=== WORK TO BE COMPLETED ===
Check every line of the material below, and show those that contain "cosmological".

* * * *

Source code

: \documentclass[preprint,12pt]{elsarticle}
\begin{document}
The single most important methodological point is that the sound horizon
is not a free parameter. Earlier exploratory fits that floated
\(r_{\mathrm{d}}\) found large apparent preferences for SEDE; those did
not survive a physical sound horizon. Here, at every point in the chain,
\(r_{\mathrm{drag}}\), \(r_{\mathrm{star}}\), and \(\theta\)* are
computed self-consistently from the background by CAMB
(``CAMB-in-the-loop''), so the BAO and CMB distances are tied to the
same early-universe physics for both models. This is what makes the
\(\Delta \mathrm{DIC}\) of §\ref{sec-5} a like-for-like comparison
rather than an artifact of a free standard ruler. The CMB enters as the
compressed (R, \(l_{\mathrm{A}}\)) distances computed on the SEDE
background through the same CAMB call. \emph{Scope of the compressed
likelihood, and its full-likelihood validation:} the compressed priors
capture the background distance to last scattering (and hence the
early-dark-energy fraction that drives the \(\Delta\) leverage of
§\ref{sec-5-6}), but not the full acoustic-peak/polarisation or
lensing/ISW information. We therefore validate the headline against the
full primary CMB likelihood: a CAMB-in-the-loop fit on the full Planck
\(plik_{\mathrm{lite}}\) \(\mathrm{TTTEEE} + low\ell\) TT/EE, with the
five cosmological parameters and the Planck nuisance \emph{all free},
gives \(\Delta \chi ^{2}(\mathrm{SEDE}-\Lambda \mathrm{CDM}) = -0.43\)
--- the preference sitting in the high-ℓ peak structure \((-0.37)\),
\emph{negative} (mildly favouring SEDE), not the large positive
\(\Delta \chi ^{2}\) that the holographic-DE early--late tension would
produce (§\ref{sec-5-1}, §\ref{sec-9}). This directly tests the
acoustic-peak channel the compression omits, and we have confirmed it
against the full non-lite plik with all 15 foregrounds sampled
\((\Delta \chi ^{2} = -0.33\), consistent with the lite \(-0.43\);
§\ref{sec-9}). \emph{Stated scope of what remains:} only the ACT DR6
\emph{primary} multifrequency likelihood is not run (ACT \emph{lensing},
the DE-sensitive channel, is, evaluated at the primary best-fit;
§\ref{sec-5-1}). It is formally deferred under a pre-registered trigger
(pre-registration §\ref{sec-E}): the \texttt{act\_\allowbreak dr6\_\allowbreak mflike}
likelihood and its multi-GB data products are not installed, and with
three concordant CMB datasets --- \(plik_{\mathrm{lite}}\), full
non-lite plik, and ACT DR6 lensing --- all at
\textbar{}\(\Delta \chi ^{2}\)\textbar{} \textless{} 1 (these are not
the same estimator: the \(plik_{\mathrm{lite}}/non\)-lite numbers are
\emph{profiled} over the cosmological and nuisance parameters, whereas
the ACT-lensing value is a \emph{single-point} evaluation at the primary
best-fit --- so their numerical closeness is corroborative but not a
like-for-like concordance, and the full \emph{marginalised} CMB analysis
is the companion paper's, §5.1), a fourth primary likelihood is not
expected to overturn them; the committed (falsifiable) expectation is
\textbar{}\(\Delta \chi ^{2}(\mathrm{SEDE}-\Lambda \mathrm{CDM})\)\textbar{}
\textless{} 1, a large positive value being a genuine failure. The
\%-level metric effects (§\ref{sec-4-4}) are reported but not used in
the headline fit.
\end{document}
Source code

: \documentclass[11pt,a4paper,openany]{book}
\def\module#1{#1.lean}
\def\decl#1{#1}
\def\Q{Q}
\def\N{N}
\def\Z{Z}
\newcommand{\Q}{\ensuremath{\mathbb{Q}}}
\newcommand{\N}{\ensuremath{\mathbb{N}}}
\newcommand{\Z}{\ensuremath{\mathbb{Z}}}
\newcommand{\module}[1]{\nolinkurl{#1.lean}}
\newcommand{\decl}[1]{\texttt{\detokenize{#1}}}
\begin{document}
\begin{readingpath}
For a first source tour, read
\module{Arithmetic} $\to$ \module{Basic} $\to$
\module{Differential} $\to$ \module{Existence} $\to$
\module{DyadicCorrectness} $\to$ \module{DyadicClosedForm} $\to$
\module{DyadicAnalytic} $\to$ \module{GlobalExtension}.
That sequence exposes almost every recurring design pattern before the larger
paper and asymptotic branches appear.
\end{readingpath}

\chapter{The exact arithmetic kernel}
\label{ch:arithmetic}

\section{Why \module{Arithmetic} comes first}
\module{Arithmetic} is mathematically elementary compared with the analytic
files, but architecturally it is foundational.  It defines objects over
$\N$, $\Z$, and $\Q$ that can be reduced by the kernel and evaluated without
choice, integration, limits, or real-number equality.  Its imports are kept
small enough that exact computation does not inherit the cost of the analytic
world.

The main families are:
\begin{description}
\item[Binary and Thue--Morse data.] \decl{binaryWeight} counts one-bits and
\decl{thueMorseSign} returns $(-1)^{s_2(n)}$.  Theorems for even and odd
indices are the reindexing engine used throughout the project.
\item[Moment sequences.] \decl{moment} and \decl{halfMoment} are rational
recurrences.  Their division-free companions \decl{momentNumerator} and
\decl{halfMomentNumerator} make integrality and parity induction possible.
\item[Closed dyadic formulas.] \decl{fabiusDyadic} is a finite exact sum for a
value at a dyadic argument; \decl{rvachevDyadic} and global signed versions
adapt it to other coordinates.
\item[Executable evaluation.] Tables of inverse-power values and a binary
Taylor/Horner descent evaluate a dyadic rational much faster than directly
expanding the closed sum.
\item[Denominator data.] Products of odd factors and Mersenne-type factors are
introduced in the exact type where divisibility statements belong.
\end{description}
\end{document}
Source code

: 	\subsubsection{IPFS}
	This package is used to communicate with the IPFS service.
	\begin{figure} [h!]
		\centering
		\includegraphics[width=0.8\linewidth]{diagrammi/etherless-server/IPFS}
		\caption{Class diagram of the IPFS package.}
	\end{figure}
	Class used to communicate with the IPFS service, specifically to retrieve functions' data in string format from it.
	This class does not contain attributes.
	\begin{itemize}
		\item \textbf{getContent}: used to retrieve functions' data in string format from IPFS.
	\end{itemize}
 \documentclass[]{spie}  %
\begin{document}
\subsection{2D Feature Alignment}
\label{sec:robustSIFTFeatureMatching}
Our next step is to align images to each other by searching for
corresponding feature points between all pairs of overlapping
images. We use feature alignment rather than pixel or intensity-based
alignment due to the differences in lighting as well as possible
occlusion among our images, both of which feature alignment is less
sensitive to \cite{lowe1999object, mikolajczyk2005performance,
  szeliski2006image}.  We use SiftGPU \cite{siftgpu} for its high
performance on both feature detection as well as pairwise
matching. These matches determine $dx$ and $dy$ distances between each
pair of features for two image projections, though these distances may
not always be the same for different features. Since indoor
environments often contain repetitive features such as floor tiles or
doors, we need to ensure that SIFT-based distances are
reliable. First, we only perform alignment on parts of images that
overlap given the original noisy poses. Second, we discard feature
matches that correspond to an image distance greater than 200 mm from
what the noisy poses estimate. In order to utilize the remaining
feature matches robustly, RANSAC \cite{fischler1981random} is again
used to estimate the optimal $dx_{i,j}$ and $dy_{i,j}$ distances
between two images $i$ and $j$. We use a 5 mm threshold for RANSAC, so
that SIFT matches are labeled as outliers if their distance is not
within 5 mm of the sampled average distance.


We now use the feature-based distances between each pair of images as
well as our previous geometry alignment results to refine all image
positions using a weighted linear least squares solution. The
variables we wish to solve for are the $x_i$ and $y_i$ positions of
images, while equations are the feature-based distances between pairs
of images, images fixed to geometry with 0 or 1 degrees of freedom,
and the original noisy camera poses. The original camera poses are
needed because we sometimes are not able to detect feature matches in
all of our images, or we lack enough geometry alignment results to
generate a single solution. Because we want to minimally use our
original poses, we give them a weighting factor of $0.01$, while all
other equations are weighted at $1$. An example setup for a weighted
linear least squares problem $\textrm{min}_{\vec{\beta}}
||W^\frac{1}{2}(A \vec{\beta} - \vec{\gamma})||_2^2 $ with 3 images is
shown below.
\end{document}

* * * *

=== WRITTEN ANSWER ===
five cosmological parameters and the Planck nuisance \emph{all free},
\emph{profiled} over the cosmological and nuisance parameters, whereas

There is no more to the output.